■ **Your instructions**:
Repeat the listing below exactly.

■ **Records for the exercise**:
+++++
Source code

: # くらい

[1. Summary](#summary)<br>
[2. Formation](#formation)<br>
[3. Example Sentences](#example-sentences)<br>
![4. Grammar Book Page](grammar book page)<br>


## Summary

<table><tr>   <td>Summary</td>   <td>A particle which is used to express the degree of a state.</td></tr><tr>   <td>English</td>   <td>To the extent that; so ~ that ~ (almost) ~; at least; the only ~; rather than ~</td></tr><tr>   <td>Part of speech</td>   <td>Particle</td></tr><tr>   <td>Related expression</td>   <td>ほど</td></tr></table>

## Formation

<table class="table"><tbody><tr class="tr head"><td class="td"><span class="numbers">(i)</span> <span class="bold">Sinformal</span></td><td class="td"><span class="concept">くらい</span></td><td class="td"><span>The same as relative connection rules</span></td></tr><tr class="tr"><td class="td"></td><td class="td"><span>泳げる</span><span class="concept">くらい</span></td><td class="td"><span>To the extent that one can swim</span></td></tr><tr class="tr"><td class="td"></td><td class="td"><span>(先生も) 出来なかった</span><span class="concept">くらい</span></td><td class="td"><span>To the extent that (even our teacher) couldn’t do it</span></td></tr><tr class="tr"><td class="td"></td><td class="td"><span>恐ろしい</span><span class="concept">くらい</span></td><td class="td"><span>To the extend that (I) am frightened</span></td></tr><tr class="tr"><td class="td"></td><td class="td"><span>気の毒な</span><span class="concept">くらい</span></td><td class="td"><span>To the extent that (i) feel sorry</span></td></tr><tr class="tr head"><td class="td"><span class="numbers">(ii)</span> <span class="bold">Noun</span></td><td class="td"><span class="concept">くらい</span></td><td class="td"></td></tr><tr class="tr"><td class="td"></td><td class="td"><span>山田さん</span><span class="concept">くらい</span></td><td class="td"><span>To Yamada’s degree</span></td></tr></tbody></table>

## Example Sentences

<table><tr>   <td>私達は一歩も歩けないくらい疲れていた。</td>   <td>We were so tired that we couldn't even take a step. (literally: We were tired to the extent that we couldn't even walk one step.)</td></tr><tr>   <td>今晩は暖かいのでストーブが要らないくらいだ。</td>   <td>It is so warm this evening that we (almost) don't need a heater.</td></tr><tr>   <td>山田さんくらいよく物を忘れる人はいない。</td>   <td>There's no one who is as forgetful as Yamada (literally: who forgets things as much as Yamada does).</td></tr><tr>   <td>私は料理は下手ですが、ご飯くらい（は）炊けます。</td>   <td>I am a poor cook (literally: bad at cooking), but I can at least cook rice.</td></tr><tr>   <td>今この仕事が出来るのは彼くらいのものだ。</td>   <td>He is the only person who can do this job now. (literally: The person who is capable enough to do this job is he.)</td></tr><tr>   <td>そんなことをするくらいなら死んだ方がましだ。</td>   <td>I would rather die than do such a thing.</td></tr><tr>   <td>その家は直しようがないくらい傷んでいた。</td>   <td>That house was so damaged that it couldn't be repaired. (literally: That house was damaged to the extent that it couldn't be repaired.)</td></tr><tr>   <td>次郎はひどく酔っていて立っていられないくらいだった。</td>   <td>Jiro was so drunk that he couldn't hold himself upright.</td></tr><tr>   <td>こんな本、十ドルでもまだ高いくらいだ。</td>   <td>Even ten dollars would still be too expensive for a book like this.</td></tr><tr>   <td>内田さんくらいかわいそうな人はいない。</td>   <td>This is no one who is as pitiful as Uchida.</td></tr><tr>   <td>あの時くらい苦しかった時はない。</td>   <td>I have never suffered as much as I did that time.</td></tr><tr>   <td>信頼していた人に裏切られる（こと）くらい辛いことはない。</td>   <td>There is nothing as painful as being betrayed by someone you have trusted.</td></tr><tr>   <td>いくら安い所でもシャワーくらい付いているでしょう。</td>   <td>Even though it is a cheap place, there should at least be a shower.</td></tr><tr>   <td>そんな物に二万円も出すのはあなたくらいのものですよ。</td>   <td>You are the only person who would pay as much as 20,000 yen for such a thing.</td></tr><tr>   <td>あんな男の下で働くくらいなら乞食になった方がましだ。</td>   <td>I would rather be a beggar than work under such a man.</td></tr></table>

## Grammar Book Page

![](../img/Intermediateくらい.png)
+++++
■ **Exercise response**:
Source code

: # くらい

[1. Summary](#summary)<br>
[2. Formation](#formation)<br>
[3. Example Sentences](#example-sentences)<br>
![4. Grammar Book Page](grammar book page)<br>


## Summary

<table><tr>   <td>Summary</td>   <td>A particle which is used to express the degree of a state.</td></tr><tr>   <td>English</td>   <td>To the extent that; so ~ that ~ (almost) ~; at least; the only ~; rather than ~</td></tr><tr>   <td>Part of speech</td>   <td>Particle</td></tr><tr>   <td>Related expression</td>   <td>ほど</td></tr></table>

## Formation

<table class="table"><tbody><tr class="tr head"><td class="td"><span class="numbers">(i)</span> <span class="bold">Sinformal</span></td><td class="td"><span class="concept">くらい</span></td><td class="td"><span>The same as relative connection rules</span></td></tr><tr class="tr"><td class="td"></td><td class="td"><span>泳げる</span><span class="concept">くらい</span></td><td class="td"><span>To the extent that one can swim</span></td></tr><tr class="tr"><td class="td"></td><td class="td"><span>(先生も) 出来なかった</span><span class="concept">くらい</span></td><td class="td"><span>To the extent that (even our teacher) couldn’t do it</span></td></tr><tr class="tr"><td class="td"></td><td class="td"><span>恐ろしい</span><span class="concept">くらい</span></td><td class="td"><span>To the extend that (I) am frightened</span></td></tr><tr class="tr"><td class="td"></td><td class="td"><span>気の毒な</span><span class="concept">くらい</span></td><td class="td"><span>To the extent that (i) feel sorry</span></td></tr><tr class="tr head"><td class="td"><span class="numbers">(ii)</span> <span class="bold">Noun</span></td><td class="td"><span class="concept">くらい</span></td><td class="td"></td></tr><tr class="tr"><td class="td"></td><td class="td"><span>山田さん</span><span class="concept">くらい</span></td><td class="td"><span>To Yamada’s degree</span></td></tr></tbody></table>

## Example Sentences

<table><tr>   <td>私達は一歩も歩けないくらい疲れていた。</td>   <td>We were so tired that we couldn't even take a step. (literally: We were tired to the extent that we couldn't even walk one step.)</td></tr><tr>   <td>今晩は暖かいのでストーブが要らないくらいだ。</td>   <td>It is so warm this evening that we (almost) don't need a heater.</td></tr><tr>   <td>山田さんくらいよく物を忘れる人はいない。</td>   <td>There's no one who is as forgetful as Yamada (literally: who forgets things as much as Yamada does).</td></tr><tr>   <td>私は料理は下手ですが、ご飯くらい（は）炊けます。</td>   <td>I am a poor cook (literally: bad at cooking), but I can at least cook rice.</td></tr><tr>   <td>今この仕事が出来るのは彼くらいのものだ。</td>   <td>He is the only person who can do this job now. (literally: The person who is capable enough to do this job is he.)</td></tr><tr>   <td>そんなことをするくらいなら死んだ方がましだ。</td>   <td>I would rather die than do such a thing.</td></tr><tr>   <td>その家は直しようがないくらい傷んでいた。</td>   <td>That house was so damaged that it couldn't be repaired. (literally: That house was damaged to the extent that it couldn't be repaired.)</td></tr><tr>   <td>次郎はひどく酔っていて立っていられないくらいだった。</td>   <td>Jiro was so drunk that he couldn't hold himself upright.</td></tr><tr>   <td>こんな本、十ドルでもまだ高いくらいだ。</td>   <td>Even ten dollars would still be too expensive for a book like this.</td></tr><tr>   <td>内田さんくらいかわいそうな人はいない。</td>   <td>This is no one who is as pitiful as Uchida.</td></tr><tr>   <td>あの時くらい苦しかった時はない。</td>   <td>I have never suffered as much as I did that time.</td></tr><tr>   <td>信頼していた人に裏切られる（こと）くらい辛いことはない。</td>   <td>There is nothing as painful as being betrayed by someone you have trusted.</td></tr><tr>   <td>いくら安い所でもシャワーくらい付いているでしょう。</td>   <td>Even though it is a cheap place, there should at least be a shower.</td></tr><tr>   <td>そんな物に二万円も出すのはあなたくらいのものですよ。</td>   <td>You are the only person who would pay as much as 20,000 yen for such a thing.</td></tr><tr>   <td>あんな男の下で働くくらいなら乞食になった方がましだ。</td>   <td>I would rather be a beggar than work under such a man.</td></tr></table>

## Grammar Book Page

![](../img/Intermediateくらい.png)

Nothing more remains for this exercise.